[[ Entries supplied open ]]
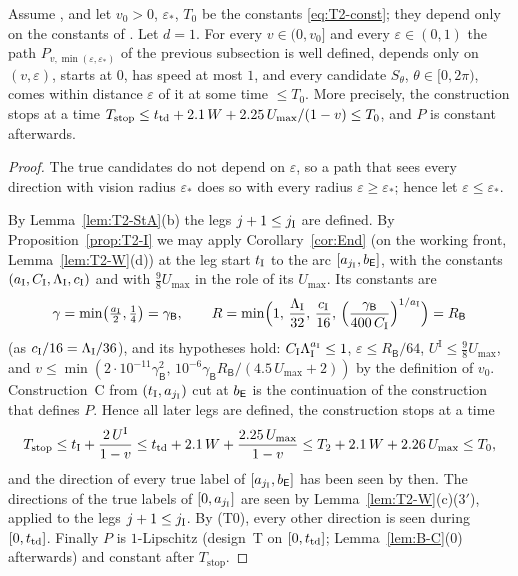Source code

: \begin{proposition}\label{prop:T2-cond}
Assume \MHT, and let $v_0>0$, $\varepsilon_*$, $T_0$ be the constants \eqref{eq:T2-const}; they depend only on the constants of
\MHT. Let $d=1$. For every $v\in(0,v_0]$ and every $\varepsilon\in(0,1)$ the path $P_{v,\min(\varepsilon,\varepsilon_*)}$ of the
previous subsection is well defined, depends only on $(v,\varepsilon)$, starts at $0$, has speed at most $1$, and every candidate
$S_\theta$, $\theta\in[0,2\pi)$, comes within distance $\varepsilon$ of it at some time $\le T_0$. More precisely, the
construction stops at a time $T_{\mathrm{stop}}\le t_{\mathrm{td}}+2.1\,W+2.25\,U_{\max}/(1-v)\le T_0$, and $P$ is constant afterwards.
\end{proposition}
\begin{proof}
The true candidates do not depend on $\varepsilon$, so a path that sees every direction with vision radius $\varepsilon_*$ does so
with every radius $\varepsilon\ge\varepsilon_*$; hence let $\varepsilon\le\varepsilon_*$.

By Lemma~\ref{lem:T2-StA}(b) the legs $j+1\le j_{\mathrm I}$ are defined. By Proposition~\ref{prop:T2-I} we may apply
Corollary~\ref{cor:End} (on the working front, Lemma~\ref{lem:T2-W}(d)) at the leg start $t_{\mathrm I}$ to the arc $[a_{j_{\mathrm I}},b_{\mathsf E}]$, with
the constants $(a_{\mathrm I},C_{\mathrm I},\Lambda_{\mathrm I},c_{\mathrm I})$ and with $\frac98U_{\max}$ in the role of its $U_{\max}$. Its constants are
\[
\gamma=\min\bigl(\tfrac{a_{\mathrm I}}2,\tfrac14\bigr)=\gamma_{\mathsf B},\qquad
R=\min\Bigl(1,\,\frac{\Lambda_{\mathrm I}}{32},\,\frac{c_{\mathrm I}}{16},\,\Bigl(\frac{\gamma_{\mathsf B}}{400\,C_{\mathrm I}}\Bigr)^{1/a_{\mathrm I}}\Bigr)=R_{\mathsf B}
\]
(as $c_{\mathrm I}/16=\Lambda_{\mathrm I}/36$), and its hypotheses hold: $C_{\mathrm I}\Lambda_{\mathrm I}^{a_{\mathrm I}}\le1$, $\varepsilon\le R_{\mathsf B}/64$,
$U^{\mathrm I}\le\frac98U_{\max}$, and
$v\le\min(2\cdot10^{-11}\gamma_{\mathsf B}^2,\,10^{-6}\gamma_{\mathsf B}R_{\mathsf B}/(4.5\,U_{\max}+2))$ by the definition of
$v_0$. Construction~C from $(t_{\mathrm I},a_{j_{\mathrm I}})$ cut at $b_{\mathsf E}$ is the continuation of the construction that defines $P$. Hence all
later legs are defined, the construction stops at a time
\[
T_{\mathrm{stop}}\le t_{\mathrm I}+\frac{2\,U^{\mathrm I}}{1-v}\le t_{\mathrm{td}}+2.1\,W+\frac{2.25\,U_{\max}}{1-v}\le T_2+2.1\,W+2.26\,U_{\max}\le T_0,
\]
and the direction of every true label of $[a_{j_{\mathrm I}},b_{\mathsf E}]$ has been seen by then. The directions of the true labels of
$[0,a_{j_{\mathrm I}}]$ are seen by Lemma~\ref{lem:T2-W}(c)\textup{($3'$)}, applied to the legs $j+1\le j_{\mathrm I}$. By (T0), every other
direction is seen during $[0,t_{\mathrm{td}}]$. Finally $P$ is $1$-Lipschitz (design~T on $[0,t_{\mathrm{td}}]$; Lemma~\ref{lem:B-C}(0) afterwards) and
constant after $T_{\mathrm{stop}}$.
\end{proof}

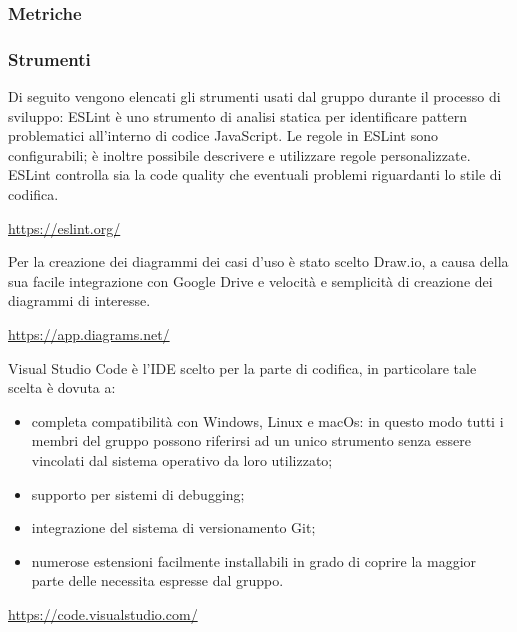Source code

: 	\subsubsection{Metriche} 
	
	\subsubsection{Strumenti}
	Di seguito vengono elencati gli strumenti usati dal gruppo durante il processo di sviluppo:
		ESLint è uno strumento di analisi statica per identificare pattern problematici all'interno di codice JavaScript. Le regole in ESLint sono configurabili; è inoltre possibile descrivere e utilizzare regole personalizzate. ESLint controlla sia la code quality che eventuali problemi riguardanti lo stile di codifica.
		\begin{center}
			\url{https://eslint.org/}
		\end{center}
		
		Per la creazione dei diagrammi dei casi d'uso è stato scelto Draw.io, a causa della sua facile integrazione con Google Drive e velocità e semplicità di creazione dei diagrammi di interesse.  
		\begin{center}
			\url{https://app.diagrams.net/}
		\end{center}
		
		Visual Studio Code è l'IDE scelto per la parte di codifica, in particolare tale scelta è dovuta a: 
		\begin{itemize}
			\item completa compatibilità con Windows, Linux e macOs: in questo modo tutti i membri del gruppo possono riferirsi ad un unico strumento senza essere vincolati dal sistema operativo da loro utilizzato; 
			\item supporto per sistemi di debugging; 
			\item integrazione del sistema di versionamento Git; 
			\item numerose estensioni facilmente installabili in grado di coprire la maggior parte delle necessita espresse dal gruppo. 
		\end{itemize} 
		\begin{center}
			\url{https://code.visualstudio.com/}
		\end{center}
[[ Entries supplied closed ]]
- **Task to complete**
Scan the records above and count the lines that contain "only". No text besides the count.

- **Solution**
2